Supplied material section start

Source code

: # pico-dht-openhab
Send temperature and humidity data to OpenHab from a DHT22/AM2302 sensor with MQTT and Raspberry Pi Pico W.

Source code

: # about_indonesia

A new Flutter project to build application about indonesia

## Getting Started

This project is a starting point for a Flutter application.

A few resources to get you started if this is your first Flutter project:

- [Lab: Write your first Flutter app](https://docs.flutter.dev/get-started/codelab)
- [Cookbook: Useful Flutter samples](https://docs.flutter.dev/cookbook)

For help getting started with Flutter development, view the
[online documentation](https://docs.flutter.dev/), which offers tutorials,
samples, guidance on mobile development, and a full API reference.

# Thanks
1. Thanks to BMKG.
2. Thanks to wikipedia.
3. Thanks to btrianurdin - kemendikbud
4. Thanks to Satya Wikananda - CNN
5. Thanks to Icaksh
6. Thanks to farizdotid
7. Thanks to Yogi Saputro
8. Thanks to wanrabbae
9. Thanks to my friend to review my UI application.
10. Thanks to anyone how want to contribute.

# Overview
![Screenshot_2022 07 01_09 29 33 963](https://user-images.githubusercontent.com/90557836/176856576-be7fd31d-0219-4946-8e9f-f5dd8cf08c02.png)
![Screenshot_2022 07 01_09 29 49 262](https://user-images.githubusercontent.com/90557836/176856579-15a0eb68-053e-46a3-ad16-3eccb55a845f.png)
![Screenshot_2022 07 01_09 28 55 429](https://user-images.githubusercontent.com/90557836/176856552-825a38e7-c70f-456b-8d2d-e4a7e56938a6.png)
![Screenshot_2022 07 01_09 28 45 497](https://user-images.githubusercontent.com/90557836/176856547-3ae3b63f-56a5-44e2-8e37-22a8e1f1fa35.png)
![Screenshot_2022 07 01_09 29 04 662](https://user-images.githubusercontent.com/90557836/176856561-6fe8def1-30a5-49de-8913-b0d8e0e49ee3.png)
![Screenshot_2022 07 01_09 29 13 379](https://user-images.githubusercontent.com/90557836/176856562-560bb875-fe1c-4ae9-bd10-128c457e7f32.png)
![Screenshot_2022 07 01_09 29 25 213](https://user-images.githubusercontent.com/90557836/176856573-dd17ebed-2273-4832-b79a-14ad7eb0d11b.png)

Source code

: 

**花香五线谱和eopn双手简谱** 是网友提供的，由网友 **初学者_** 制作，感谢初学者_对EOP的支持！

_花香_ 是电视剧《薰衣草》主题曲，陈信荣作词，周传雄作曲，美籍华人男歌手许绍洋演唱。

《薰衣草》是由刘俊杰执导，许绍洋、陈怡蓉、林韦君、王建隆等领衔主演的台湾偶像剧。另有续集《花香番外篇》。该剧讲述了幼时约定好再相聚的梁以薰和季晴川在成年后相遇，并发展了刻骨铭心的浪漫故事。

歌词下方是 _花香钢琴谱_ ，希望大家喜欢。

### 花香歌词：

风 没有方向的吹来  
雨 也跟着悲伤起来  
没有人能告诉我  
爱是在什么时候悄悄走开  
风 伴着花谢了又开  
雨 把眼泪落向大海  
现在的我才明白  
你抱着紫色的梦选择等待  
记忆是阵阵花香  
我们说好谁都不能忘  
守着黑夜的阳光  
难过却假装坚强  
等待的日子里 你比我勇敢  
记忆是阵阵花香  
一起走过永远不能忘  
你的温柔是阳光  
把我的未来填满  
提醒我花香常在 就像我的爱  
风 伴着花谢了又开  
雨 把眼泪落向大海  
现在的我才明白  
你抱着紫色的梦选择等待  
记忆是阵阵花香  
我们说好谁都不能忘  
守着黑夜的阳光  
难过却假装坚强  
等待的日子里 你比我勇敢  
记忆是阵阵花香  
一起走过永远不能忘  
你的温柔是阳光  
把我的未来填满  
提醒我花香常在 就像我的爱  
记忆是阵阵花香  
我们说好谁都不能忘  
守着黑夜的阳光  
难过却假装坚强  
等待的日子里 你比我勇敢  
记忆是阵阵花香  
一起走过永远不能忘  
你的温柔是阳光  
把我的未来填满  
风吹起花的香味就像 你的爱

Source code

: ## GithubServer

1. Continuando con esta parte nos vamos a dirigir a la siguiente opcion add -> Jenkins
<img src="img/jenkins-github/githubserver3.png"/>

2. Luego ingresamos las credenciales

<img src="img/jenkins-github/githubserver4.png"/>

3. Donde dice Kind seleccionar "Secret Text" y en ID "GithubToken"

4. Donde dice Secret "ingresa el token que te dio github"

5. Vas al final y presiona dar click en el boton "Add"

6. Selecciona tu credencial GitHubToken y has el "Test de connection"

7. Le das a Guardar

Supplied material section end

- Exercise details
Output the full listing above without altering a single word.

- Exercise result
Source code

: # pico-dht-openhab
Send temperature and humidity data to OpenHab from a DHT22/AM2302 sensor with MQTT and Raspberry Pi Pico W.

Source code

: # about_indonesia

A new Flutter project to build application about indonesia

## Getting Started

This project is a starting point for a Flutter application.

A few resources to get you started if this is your first Flutter project:

- [Lab: Write your first Flutter app](https://docs.flutter.dev/get-started/codelab)
- [Cookbook: Useful Flutter samples](https://docs.flutter.dev/cookbook)

For help getting started with Flutter development, view the
[online documentation](https://docs.flutter.dev/), which offers tutorials,
samples, guidance on mobile development, and a full API reference.

# Thanks
1. Thanks to BMKG.
2. Thanks to wikipedia.
3. Thanks to btrianurdin - kemendikbud
4. Thanks to Satya Wikananda - CNN
5. Thanks to Icaksh
6. Thanks to farizdotid
7. Thanks to Yogi Saputro
8. Thanks to wanrabbae
9. Thanks to my friend to review my UI application.
10. Thanks to anyone how want to contribute.

# Overview
![Screenshot_2022 07 01_09 29 33 963](https://user-images.githubusercontent.com/90557836/176856576-be7fd31d-0219-4946-8e9f-f5dd8cf08c02.png)
![Screenshot_2022 07 01_09 29 49 262](https://user-images.githubusercontent.com/90557836/176856579-15a0eb68-053e-46a3-ad16-3eccb55a845f.png)
![Screenshot_2022 07 01_09 28 55 429](https://user-images.githubusercontent.com/90557836/176856552-825a38e7-c70f-456b-8d2d-e4a7e56938a6.png)
![Screenshot_2022 07 01_09 28 45 497](https://user-images.githubusercontent.com/90557836/176856547-3ae3b63f-56a5-44e2-8e37-22a8e1f1fa35.png)
![Screenshot_2022 07 01_09 29 04 662](https://user-images.githubusercontent.com/90557836/176856561-6fe8def1-30a5-49de-8913-b0d8e0e49ee3.png)
![Screenshot_2022 07 01_09 29 13 379](https://user-images.githubusercontent.com/90557836/176856562-560bb875-fe1c-4ae9-bd10-128c457e7f32.png)
![Screenshot_2022 07 01_09 29 25 213](https://user-images.githubusercontent.com/90557836/176856573-dd17ebed-2273-4832-b79a-14ad7eb0d11b.png)

Source code

: 

**花香五线谱和eopn双手简谱** 是网友提供的，由网友 **初学者_** 制作，感谢初学者_对EOP的支持！

_花香_ 是电视剧《薰衣草》主题曲，陈信荣作词，周传雄作曲，美籍华人男歌手许绍洋演唱。

《薰衣草》是由刘俊杰执导，许绍洋、陈怡蓉、林韦君、王建隆等领衔主演的台湾偶像剧。另有续集《花香番外篇》。该剧讲述了幼时约定好再相聚的梁以薰和季晴川在成年后相遇，并发展了刻骨铭心的浪漫故事。

歌词下方是 _花香钢琴谱_ ，希望大家喜欢。

### 花香歌词：

风 没有方向的吹来  
雨 也跟着悲伤起来  
没有人能告诉我  
爱是在什么时候悄悄走开  
风 伴着花谢了又开  
雨 把眼泪落向大海  
现在的我才明白  
你抱着紫色的梦选择等待  
记忆是阵阵花香  
我们说好谁都不能忘  
守着黑夜的阳光  
难过却假装坚强  
等待的日子里 你比我勇敢  
记忆是阵阵花香  
一起走过永远不能忘  
你的温柔是阳光  
把我的未来填满  
提醒我花香常在 就像我的爱  
风 伴着花谢了又开  
雨 把眼泪落向大海  
现在的我才明白  
你抱着紫色的梦选择等待  
记忆是阵阵花香  
我们说好谁都不能忘  
守着黑夜的阳光  
难过却假装坚强  
等待的日子里 你比我勇敢  
记忆是阵阵花香  
一起走过永远不能忘  
你的温柔是阳光  
把我的未来填满  
提醒我花香常在 就像我的爱  
记忆是阵阵花香  
我们说好谁都不能忘  
守着黑夜的阳光  
难过却假装坚强  
等待的日子里 你比我勇敢  
记忆是阵阵花香  
一起走过永远不能忘  
你的温柔是阳光  
把我的未来填满  
风吹起花的香味就像 你的爱

Source code

: ## GithubServer

1. Continuando con esta parte nos vamos a dirigir a la siguiente opcion add -> Jenkins
<img src="img/jenkins-github/githubserver3.png"/>

2. Luego ingresamos las credenciales

<img src="img/jenkins-github/githubserver4.png"/>

3. Donde dice Kind seleccionar "Secret Text" y en ID "GithubToken"

4. Donde dice Secret "ingresa el token que te dio github"

5. Vas al final y presiona dar click en el boton "Add"

6. Selecciona tu credencial GitHubToken y has el "Test de connection"

7. Le das a Guardar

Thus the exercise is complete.